Pourtant, entre son box et le pré qu’il partage chaque jour avec Harachesne, Surfing ne s’est pas blessé, ni n’a reçu de coup. Et quand l’ostéopathe est venue expressément samedi 9 novembre pour tenter de le soulager, notre ami a même trotté dans son parc…

Jeudi 14 et vendredi 15 novembre, le joli geste d’un prothésiste humain : Pour le vétérinaire, l’ancien galopeur doit rester 4 mois au box sans sortir et porter une attelle. Il nous recommande de faire intervenir un prothésiste que connaissent des amis-cavaliers de Sauv’Equi. En matinée, j’appelle donc Pierre-Stéphane Paquin pour lui expliquer la situation.
Le gérant de Paquin Orthopédie à Marly passe l’après-midi même au refuge et sous le regard de Julia effectue un moule de la jambe de Surf. Il rapportera le lendemain à Carine l’orthèse fabriquée sur-mesure en précisant qu’il « offre la main-d’œuvre » à notre modeste association de protection d’équidés. Un grand merci, Monsieur, pour votre implication et votre gentillesse, même si, hélas, Surfing n’aura pas utilisé votre création.

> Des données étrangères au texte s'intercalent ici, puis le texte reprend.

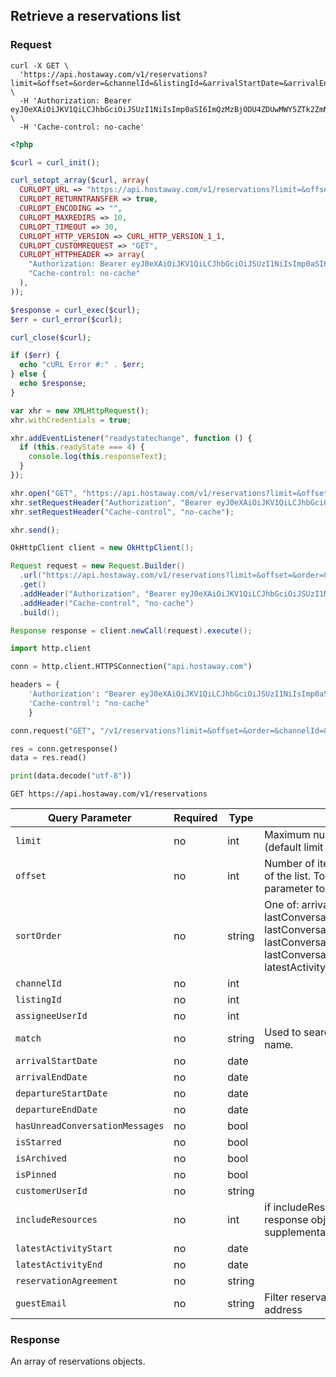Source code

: ## Retrieve a reservations list

### Request

```shell
curl -X GET \
  'https://api.hostaway.com/v1/reservations?limit=&offset=&order=&channelId=&listingId=&arrivalStartDate=&arrivalEndDate=&departureStartDate=&departureEndDate=&hasUnreadConversationMessages=' \
  -H 'Authorization: Bearer eyJ0eXAiOiJKV1QiLCJhbGciOiJSUzI1NiIsImp0aSI6ImQzMzBjODU4ZDUwMWY5ZTk2ZmNhMzY4NGFjODQ5MTMzODIxZjIyZWZhZDk2YmYxZjNjMDY0OGJjNjVlMDJkZWM0MDNiMzMwNzhhYTIyN2JmIn0.eyJhdWQiOiIxMDQ1MCIsImp0aSI6ImQzMzBjODU4ZDUwMWY5ZTk2ZmNhMzY4NGFjODQ5MTMzODIxZjIyZWZhZDk2YmYxZjNjMDY0OGJjNjVlMDJkZWM0MDNiMzMwNzhhYTIyN2JmIiwiaWF0IjoxNDk4NTc5NzQ0LCJuYmYiOjE0OTg1Nzk3NDQsImV4cCI6MTUxNDM5MDk0NCwic3ViIjoiIiwic2NvcGVzIjpbImdlbmVyYWwiXX0.TsbJaDOZ0VlEF4vBg7mqLX8DxEuu5rjtsmqix1IbsEcR7F9cdx8F3dDq2zOc6mw8FNAfXT8xp1r5qKu2AYoxv4ublZhxxW0Y6uPSFs0jv5Fh5lliNBJAeQqFOChOVEbYzdbfH_6uu4HHSL31si1RvpVccAjA1Ap9vXlSg3DcPgw' \
  -H 'Cache-control: no-cache'
```

```php
<?php

$curl = curl_init();

curl_setopt_array($curl, array(
  CURLOPT_URL => "https://api.hostaway.com/v1/reservations?limit=&offset=&order=&channelId=&listingId=&arrivalStartDate=&arrivalEndDate=&departureStartDate=&departureEndDate=&hasUnreadConversationMessages=",
  CURLOPT_RETURNTRANSFER => true,
  CURLOPT_ENCODING => "",
  CURLOPT_MAXREDIRS => 10,
  CURLOPT_TIMEOUT => 30,
  CURLOPT_HTTP_VERSION => CURL_HTTP_VERSION_1_1,
  CURLOPT_CUSTOMREQUEST => "GET",
  CURLOPT_HTTPHEADER => array(
    "Authorization: Bearer eyJ0eXAiOiJKV1QiLCJhbGciOiJSUzI1NiIsImp0aSI6ImQzMzBjODU4ZDUwMWY5ZTk2ZmNhMzY4NGFjODQ5MTMzODIxZjIyZWZhZDk2YmYxZjNjMDY0OGJjNjVlMDJkZWM0MDNiMzMwNzhhYTIyN2JmIn0.eyJhdWQiOiIxMDQ1MCIsImp0aSI6ImQzMzBjODU4ZDUwMWY5ZTk2ZmNhMzY4NGFjODQ5MTMzODIxZjIyZWZhZDk2YmYxZjNjMDY0OGJjNjVlMDJkZWM0MDNiMzMwNzhhYTIyN2JmIiwiaWF0IjoxNDk4NTc5NzQ0LCJuYmYiOjE0OTg1Nzk3NDQsImV4cCI6MTUxNDM5MDk0NCwic3ViIjoiIiwic2NvcGVzIjpbImdlbmVyYWwiXX0.TsbJaDOZ0VlEF4vBg7mqLX8DxEuu5rjtsmqix1IbsEcR7F9cdx8F3dDq2zOc6mw8FNAfXT8xp1r5qKu2AYoxv4ublZhxxW0Y6uPSFs0jv5Fh5lliNBJAeQqFOChOVEbYzdbfH_6uu4HHSL31si1RvpVccAjA1Ap9vXlSg3DcPgw",
    "Cache-control: no-cache"
  ),
));

$response = curl_exec($curl);
$err = curl_error($curl);

curl_close($curl);

if ($err) {
  echo "cURL Error #:" . $err;
} else {
  echo $response;
}
```

```javascript
var xhr = new XMLHttpRequest();
xhr.withCredentials = true;

xhr.addEventListener("readystatechange", function () {
  if (this.readyState === 4) {
    console.log(this.responseText);
  }
});

xhr.open("GET", "https://api.hostaway.com/v1/reservations?limit=&offset=&order=&channelId=&listingId=&arrivalStartDate=&arrivalEndDate=&departureStartDate=&departureEndDate=&hasUnreadConversationMessages=");
xhr.setRequestHeader("Authorization", "Bearer eyJ0eXAiOiJKV1QiLCJhbGciOiJSUzI1NiIsImp0aSI6ImQzMzBjODU4ZDUwMWY5ZTk2ZmNhMzY4NGFjODQ5MTMzODIxZjIyZWZhZDk2YmYxZjNjMDY0OGJjNjVlMDJkZWM0MDNiMzMwNzhhYTIyN2JmIn0.eyJhdWQiOiIxMDQ1MCIsImp0aSI6ImQzMzBjODU4ZDUwMWY5ZTk2ZmNhMzY4NGFjODQ5MTMzODIxZjIyZWZhZDk2YmYxZjNjMDY0OGJjNjVlMDJkZWM0MDNiMzMwNzhhYTIyN2JmIiwiaWF0IjoxNDk4NTc5NzQ0LCJuYmYiOjE0OTg1Nzk3NDQsImV4cCI6MTUxNDM5MDk0NCwic3ViIjoiIiwic2NvcGVzIjpbImdlbmVyYWwiXX0.TsbJaDOZ0VlEF4vBg7mqLX8DxEuu5rjtsmqix1IbsEcR7F9cdx8F3dDq2zOc6mw8FNAfXT8xp1r5qKu2AYoxv4ublZhxxW0Y6uPSFs0jv5Fh5lliNBJAeQqFOChOVEbYzdbfH_6uu4HHSL31si1RvpVccAjA1Ap9vXlSg3DcPgw");
xhr.setRequestHeader("Cache-control", "no-cache");

xhr.send();
```

```java
OkHttpClient client = new OkHttpClient();

Request request = new Request.Builder()
  .url("https://api.hostaway.com/v1/reservations?limit=&offset=&order=&channelId=&listingId=&arrivalStartDate=&arrivalEndDate=&departureStartDate=&departureEndDate=&hasUnreadConversationMessages=")
  .get()
  .addHeader("Authorization", "Bearer eyJ0eXAiOiJKV1QiLCJhbGciOiJSUzI1NiIsImp0aSI6ImQzMzBjODU4ZDUwMWY5ZTk2ZmNhMzY4NGFjODQ5MTMzODIxZjIyZWZhZDk2YmYxZjNjMDY0OGJjNjVlMDJkZWM0MDNiMzMwNzhhYTIyN2JmIn0.eyJhdWQiOiIxMDQ1MCIsImp0aSI6ImQzMzBjODU4ZDUwMWY5ZTk2ZmNhMzY4NGFjODQ5MTMzODIxZjIyZWZhZDk2YmYxZjNjMDY0OGJjNjVlMDJkZWM0MDNiMzMwNzhhYTIyN2JmIiwiaWF0IjoxNDk4NTc5NzQ0LCJuYmYiOjE0OTg1Nzk3NDQsImV4cCI6MTUxNDM5MDk0NCwic3ViIjoiIiwic2NvcGVzIjpbImdlbmVyYWwiXX0.TsbJaDOZ0VlEF4vBg7mqLX8DxEuu5rjtsmqix1IbsEcR7F9cdx8F3dDq2zOc6mw8FNAfXT8xp1r5qKu2AYoxv4ublZhxxW0Y6uPSFs0jv5Fh5lliNBJAeQqFOChOVEbYzdbfH_6uu4HHSL31si1RvpVccAjA1Ap9vXlSg3DcPgw")
  .addHeader("Cache-control", "no-cache")
  .build();

Response response = client.newCall(request).execute();
```

```python
import http.client

conn = http.client.HTTPSConnection("api.hostaway.com")

headers = {
    'Authorization': "Bearer eyJ0eXAiOiJKV1QiLCJhbGciOiJSUzI1NiIsImp0aSI6ImQzMzBjODU4ZDUwMWY5ZTk2ZmNhMzY4NGFjODQ5MTMzODIxZjIyZWZhZDk2YmYxZjNjMDY0OGJjNjVlMDJkZWM0MDNiMzMwNzhhYTIyN2JmIn0.eyJhdWQiOiIxMDQ1MCIsImp0aSI6ImQzMzBjODU4ZDUwMWY5ZTk2ZmNhMzY4NGFjODQ5MTMzODIxZjIyZWZhZDk2YmYxZjNjMDY0OGJjNjVlMDJkZWM0MDNiMzMwNzhhYTIyN2JmIiwiaWF0IjoxNDk4NTc5NzQ0LCJuYmYiOjE0OTg1Nzk3NDQsImV4cCI6MTUxNDM5MDk0NCwic3ViIjoiIiwic2NvcGVzIjpbImdlbmVyYWwiXX0.TsbJaDOZ0VlEF4vBg7mqLX8DxEuu5rjtsmqix1IbsEcR7F9cdx8F3dDq2zOc6mw8FNAfXT8xp1r5qKu2AYoxv4ublZhxxW0Y6uPSFs0jv5Fh5lliNBJAeQqFOChOVEbYzdbfH_6uu4HHSL31si1RvpVccAjA1Ap9vXlSg3DcPgw",
    'Cache-control': "no-cache"
    }

conn.request("GET", "/v1/reservations?limit=&offset=&order=&channelId=&listingId=&arrivalStartDate=&arrivalEndDate=&departureStartDate=&departureEndDate=&hasUnreadConversationMessages=", headers=headers)

res = conn.getresponse()
data = res.read()

print(data.decode("utf-8"))
```

`GET https://api.hostaway.com/v1/reservations`

Query Parameter | Required | Type | Description
--------- | -------- | ---- | -----------
`limit` | no | int | Maximum number of items in the list (default limit is 100).
`offset` | no | int | Number of items to skip from beginning of the list. To retrieve next items set the parameter to 100, 200, etc. accordingly.
`sortOrder` | no | string | One of: arrivalDate, arrivalDateDesc, lastConversationMessageSent, lastConversationMessageSentDesc, lastConversationMessageReceived, lastConversationMessageReceivedDesc, latestActivity, latestActivityDesc.
`channelId` | no | int | 
`listingId` | no | int |
`assigneeUserId` | no | int |
`match` | no | string | Used to search a reservation by guest name.
`arrivalStartDate` | no | date |
`arrivalEndDate` | no | date |
`departureStartDate` | no | date |
`departureEndDate` | no | date |
`hasUnreadConversationMessages` | no | bool
`isStarred` | no | bool
`isArchived` | no | bool
`isPinned` | no | bool
`customerUserId` | no | string
`includeResources` | no | int | if includeResources flag is 1 then response object is supplied with supplementary resources, default is 0.
`latestActivityStart` | no | date |
`latestActivityEnd` | no | date |
`reservationAgreement` | no | string |
`guestEmail` | no | string | Filter reservations by guest email address

### Response

An array of reservations objects.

Surfing_01 Samedi 16 novembre, le départ pour la clinique équine Equitom : Décision est prise d’emmener notre protégé en Belgique pour se faire opérer. Sauv’Equi n’a pas le budget mais pas le choix si elle veut donner une chance de survivre à Surfing. Notre ami va bien, a bon appétit et le moral, en-dehors de cette vieille blessure qui se rappelle brutalement à lui. Le cloîtrer au box, même en supposant que le cheval se tienne calme, implique trop de risques que l’on ne souhaite pas prendre : coliques, fourbure de compensation, chute si le cheval se couche et tente de se relever… Et surtout il n’y a qu’ « 1% de chance de réussite », assure Tom Mariën, le fondateur d’Equitom, au téléphone.

Contactée la veille, la Fondation Bardot va voir ce qu’elle peut faire pour nous aider ; merci à cette grande maison pour ces encouragements. Allez, on y croit, Surf en a vu d’autres et nous aussi !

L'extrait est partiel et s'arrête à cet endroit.